-- STORED DATA follows --

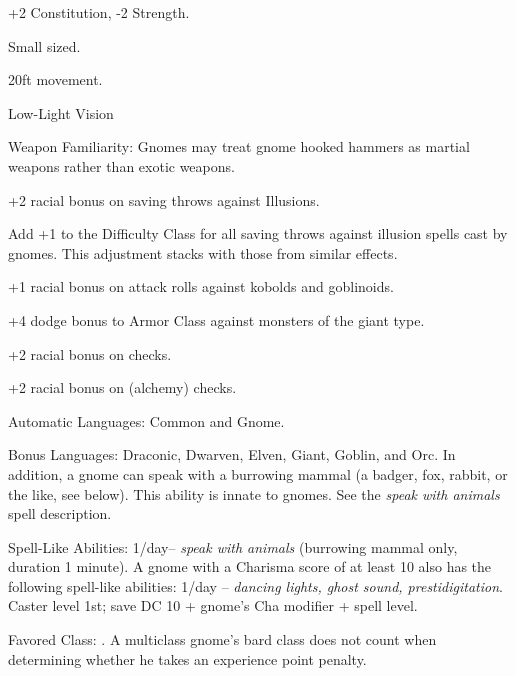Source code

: 

\begin{itemize*}
\item +2 Constitution, -2 Strength.
\item Small sized.
\item 20ft movement.
\item Low-Light Vision
\item Weapon Familiarity: Gnomes may treat gnome hooked hammers as martial weapons rather than exotic weapons.
\item +2 racial bonus on saving throws against Illusions.
\item Add +1 to the Difficulty Class for all saving throws against illusion spells cast by gnomes. This adjustment stacks with those from similar effects.
\item +1 racial bonus on attack rolls against kobolds and goblinoids.
\item +4 dodge bonus to Armor Class against monsters of the giant type.
\item +2 racial bonus on  checks.
\item +2 racial bonus on  (alchemy) checks.
\item Automatic Languages: Common and Gnome.
\item Bonus Languages: Draconic, Dwarven, Elven, Giant, Goblin, and Orc. In addition, a gnome can speak with a burrowing mammal (a badger, fox, rabbit, or the like, see below). This ability is innate to gnomes. See the \textit{speak with animals} spell description.
\item Spell-Like Abilities: 1/day-- \textit{speak with animals} (burrowing mammal only, duration 1 minute). A gnome with a Charisma score of at least 10 also has the following spell-like abilities: 1/day -- \textit{dancing lights, ghost sound, prestidigitation}. Caster level 1st; save DC 10 + gnome's Cha modifier + spell level.
\item Favored Class: . A multiclass gnome's bard class does not count when determining whether he takes an experience point penalty.
\end{itemize*}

-- STORED DATA concluded --

Everything in the records goes into your answer exactly, except the pictures.

# [SOLVED EXERCISE]
Source code

: 

\begin{itemize*}
\item +2 Constitution, -2 Strength.
\item Small sized.
\item 20ft movement.
\item Low-Light Vision
\item Weapon Familiarity: Gnomes may treat gnome hooked hammers as martial weapons rather than exotic weapons.
\item +2 racial bonus on saving throws against Illusions.
\item Add +1 to the Difficulty Class for all saving throws against illusion spells cast by gnomes. This adjustment stacks with those from similar effects.
\item +1 racial bonus on attack rolls against kobolds and goblinoids.
\item +4 dodge bonus to Armor Class against monsters of the giant type.
\item +2 racial bonus on  checks.
\item +2 racial bonus on  (alchemy) checks.
\item Automatic Languages: Common and Gnome.
\item Bonus Languages: Draconic, Dwarven, Elven, Giant, Goblin, and Orc. In addition, a gnome can speak with a burrowing mammal (a badger, fox, rabbit, or the like, see below). This ability is innate to gnomes. See the \textit{speak with animals} spell description.
\item Spell-Like Abilities: 1/day-- \textit{speak with animals} (burrowing mammal only, duration 1 minute). A gnome with a Charisma score of at least 10 also has the following spell-like abilities: 1/day -- \textit{dancing lights, ghost sound, prestidigitation}. Caster level 1st; save DC 10 + gnome's Cha modifier + spell level.
\item Favored Class: . A multiclass gnome's bard class does not count when determining whether he takes an experience point penalty.
\end{itemize*}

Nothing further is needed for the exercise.